*** Opening Supplied information ***
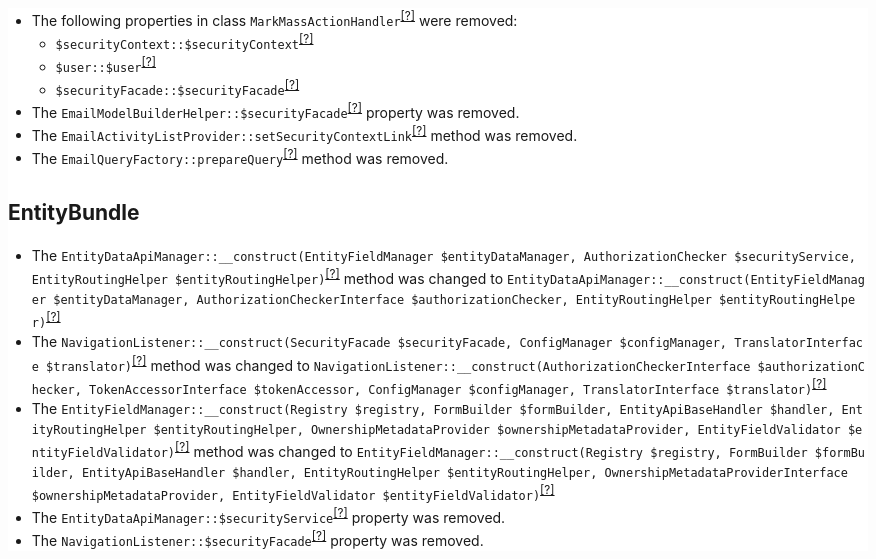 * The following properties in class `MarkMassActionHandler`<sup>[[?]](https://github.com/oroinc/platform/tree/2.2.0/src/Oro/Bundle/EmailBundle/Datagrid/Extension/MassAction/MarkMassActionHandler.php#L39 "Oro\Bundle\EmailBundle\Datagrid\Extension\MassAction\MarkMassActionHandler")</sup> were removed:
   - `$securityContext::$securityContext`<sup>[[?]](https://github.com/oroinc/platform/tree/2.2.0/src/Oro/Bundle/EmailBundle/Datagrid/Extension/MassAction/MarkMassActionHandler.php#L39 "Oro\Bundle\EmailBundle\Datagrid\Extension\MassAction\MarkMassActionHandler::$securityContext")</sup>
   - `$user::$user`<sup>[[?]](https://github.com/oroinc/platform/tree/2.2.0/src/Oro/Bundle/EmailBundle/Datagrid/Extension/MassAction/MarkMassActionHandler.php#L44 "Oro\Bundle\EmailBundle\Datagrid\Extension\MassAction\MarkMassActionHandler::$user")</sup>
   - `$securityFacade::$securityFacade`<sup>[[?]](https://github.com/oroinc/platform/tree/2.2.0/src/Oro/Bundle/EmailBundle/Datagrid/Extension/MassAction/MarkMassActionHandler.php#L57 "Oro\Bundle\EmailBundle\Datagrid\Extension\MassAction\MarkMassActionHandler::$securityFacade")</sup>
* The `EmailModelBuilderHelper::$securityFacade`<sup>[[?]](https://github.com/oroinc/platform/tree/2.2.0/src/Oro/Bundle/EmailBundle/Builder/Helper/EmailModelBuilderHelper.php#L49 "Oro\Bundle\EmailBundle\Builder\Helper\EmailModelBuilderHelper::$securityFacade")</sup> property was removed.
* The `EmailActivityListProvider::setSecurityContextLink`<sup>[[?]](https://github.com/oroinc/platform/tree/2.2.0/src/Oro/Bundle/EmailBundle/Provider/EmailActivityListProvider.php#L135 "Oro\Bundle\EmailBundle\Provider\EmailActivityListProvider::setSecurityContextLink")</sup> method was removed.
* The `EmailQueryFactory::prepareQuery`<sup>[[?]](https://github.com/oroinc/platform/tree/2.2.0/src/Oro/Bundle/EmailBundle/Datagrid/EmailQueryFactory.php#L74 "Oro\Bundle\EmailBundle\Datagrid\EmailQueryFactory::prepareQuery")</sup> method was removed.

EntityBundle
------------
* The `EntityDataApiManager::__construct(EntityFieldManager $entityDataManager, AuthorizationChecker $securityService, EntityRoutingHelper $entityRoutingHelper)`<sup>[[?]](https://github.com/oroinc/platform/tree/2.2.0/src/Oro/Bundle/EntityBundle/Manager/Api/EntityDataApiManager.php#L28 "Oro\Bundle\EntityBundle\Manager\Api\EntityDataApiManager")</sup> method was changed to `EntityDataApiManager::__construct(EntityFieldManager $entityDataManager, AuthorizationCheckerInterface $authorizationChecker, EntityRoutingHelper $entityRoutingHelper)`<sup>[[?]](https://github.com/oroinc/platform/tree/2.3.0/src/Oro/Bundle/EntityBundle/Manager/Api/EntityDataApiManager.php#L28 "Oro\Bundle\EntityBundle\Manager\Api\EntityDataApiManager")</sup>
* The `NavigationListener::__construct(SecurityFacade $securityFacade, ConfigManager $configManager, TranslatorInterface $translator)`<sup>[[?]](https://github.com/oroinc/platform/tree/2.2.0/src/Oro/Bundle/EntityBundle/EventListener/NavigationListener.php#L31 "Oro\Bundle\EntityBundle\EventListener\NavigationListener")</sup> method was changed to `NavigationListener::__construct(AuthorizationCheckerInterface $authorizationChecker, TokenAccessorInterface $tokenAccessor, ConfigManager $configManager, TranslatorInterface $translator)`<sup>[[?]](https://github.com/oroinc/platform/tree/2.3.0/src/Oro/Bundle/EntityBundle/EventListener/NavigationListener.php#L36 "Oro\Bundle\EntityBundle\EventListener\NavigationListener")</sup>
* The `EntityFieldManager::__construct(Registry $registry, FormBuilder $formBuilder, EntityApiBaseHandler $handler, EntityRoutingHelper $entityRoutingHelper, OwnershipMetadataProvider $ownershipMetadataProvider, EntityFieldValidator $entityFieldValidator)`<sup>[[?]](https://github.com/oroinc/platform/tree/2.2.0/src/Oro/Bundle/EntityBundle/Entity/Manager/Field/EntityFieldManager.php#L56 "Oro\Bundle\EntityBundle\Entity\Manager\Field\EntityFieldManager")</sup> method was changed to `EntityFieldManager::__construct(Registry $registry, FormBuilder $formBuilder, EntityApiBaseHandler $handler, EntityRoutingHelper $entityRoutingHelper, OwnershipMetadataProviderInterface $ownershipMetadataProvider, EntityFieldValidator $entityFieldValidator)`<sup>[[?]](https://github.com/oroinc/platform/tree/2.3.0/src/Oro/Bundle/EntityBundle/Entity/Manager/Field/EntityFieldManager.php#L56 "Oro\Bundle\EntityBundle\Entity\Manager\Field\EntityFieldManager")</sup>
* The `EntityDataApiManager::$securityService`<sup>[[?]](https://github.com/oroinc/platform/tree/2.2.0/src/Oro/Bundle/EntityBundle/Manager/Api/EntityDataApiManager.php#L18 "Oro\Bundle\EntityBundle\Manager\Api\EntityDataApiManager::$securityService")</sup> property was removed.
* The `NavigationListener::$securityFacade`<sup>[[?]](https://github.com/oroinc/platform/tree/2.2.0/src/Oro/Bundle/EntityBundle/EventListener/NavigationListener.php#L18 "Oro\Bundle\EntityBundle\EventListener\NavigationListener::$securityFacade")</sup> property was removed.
*** Closing Supplied information ***
*** Opening Supplied information ***
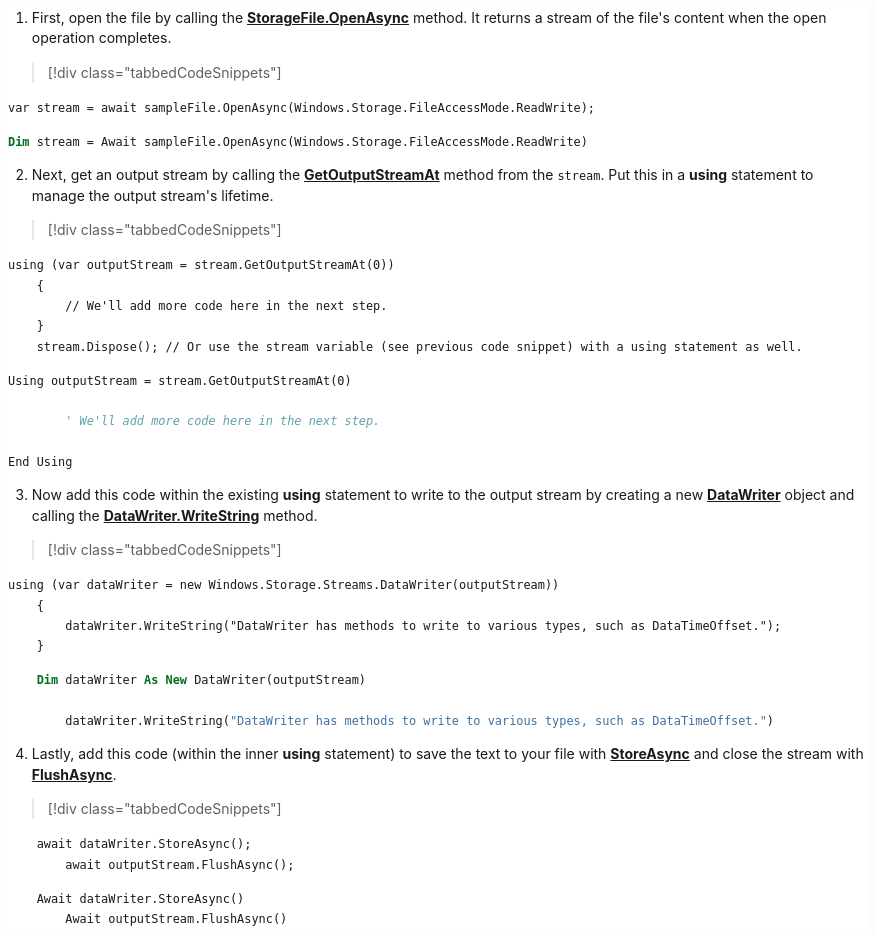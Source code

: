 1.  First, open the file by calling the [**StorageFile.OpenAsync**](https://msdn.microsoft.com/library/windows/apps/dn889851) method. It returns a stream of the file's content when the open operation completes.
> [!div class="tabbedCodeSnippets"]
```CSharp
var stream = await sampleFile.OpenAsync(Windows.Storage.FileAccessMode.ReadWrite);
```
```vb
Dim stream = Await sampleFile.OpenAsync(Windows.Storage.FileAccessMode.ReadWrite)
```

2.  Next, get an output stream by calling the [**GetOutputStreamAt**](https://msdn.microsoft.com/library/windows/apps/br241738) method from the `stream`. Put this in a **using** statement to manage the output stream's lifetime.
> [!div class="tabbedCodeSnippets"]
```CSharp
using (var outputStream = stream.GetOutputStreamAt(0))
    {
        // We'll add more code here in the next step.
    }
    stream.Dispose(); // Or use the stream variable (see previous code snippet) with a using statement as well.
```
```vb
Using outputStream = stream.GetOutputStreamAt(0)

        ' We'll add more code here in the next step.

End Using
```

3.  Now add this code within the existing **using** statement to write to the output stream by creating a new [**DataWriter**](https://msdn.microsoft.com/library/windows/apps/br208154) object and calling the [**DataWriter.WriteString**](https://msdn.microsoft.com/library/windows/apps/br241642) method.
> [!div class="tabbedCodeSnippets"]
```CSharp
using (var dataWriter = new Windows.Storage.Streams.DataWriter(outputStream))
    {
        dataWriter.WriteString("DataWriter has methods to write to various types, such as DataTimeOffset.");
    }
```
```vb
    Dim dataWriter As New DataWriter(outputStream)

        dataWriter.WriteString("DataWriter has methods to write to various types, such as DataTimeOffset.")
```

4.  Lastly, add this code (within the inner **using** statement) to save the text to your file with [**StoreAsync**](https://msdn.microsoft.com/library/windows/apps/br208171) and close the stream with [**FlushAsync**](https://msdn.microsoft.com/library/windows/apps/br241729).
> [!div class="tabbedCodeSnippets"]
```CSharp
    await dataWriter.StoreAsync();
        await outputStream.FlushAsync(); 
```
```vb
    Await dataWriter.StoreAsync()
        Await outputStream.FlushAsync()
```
*** Closing Supplied information ***
Which lines of the listing contain the string "OpenAsync"? Copy each of them.

: 1.  First, open the file by calling the [**StorageFile.OpenAsync**](https://msdn.microsoft.com/library/windows/apps/dn889851) method. It returns a stream of the file's content when the open operation completes.
var stream = await sampleFile.OpenAsync(Windows.Storage.FileAccessMode.ReadWrite);
Dim stream = Await sampleFile.OpenAsync(Windows.Storage.FileAccessMode.ReadWrite)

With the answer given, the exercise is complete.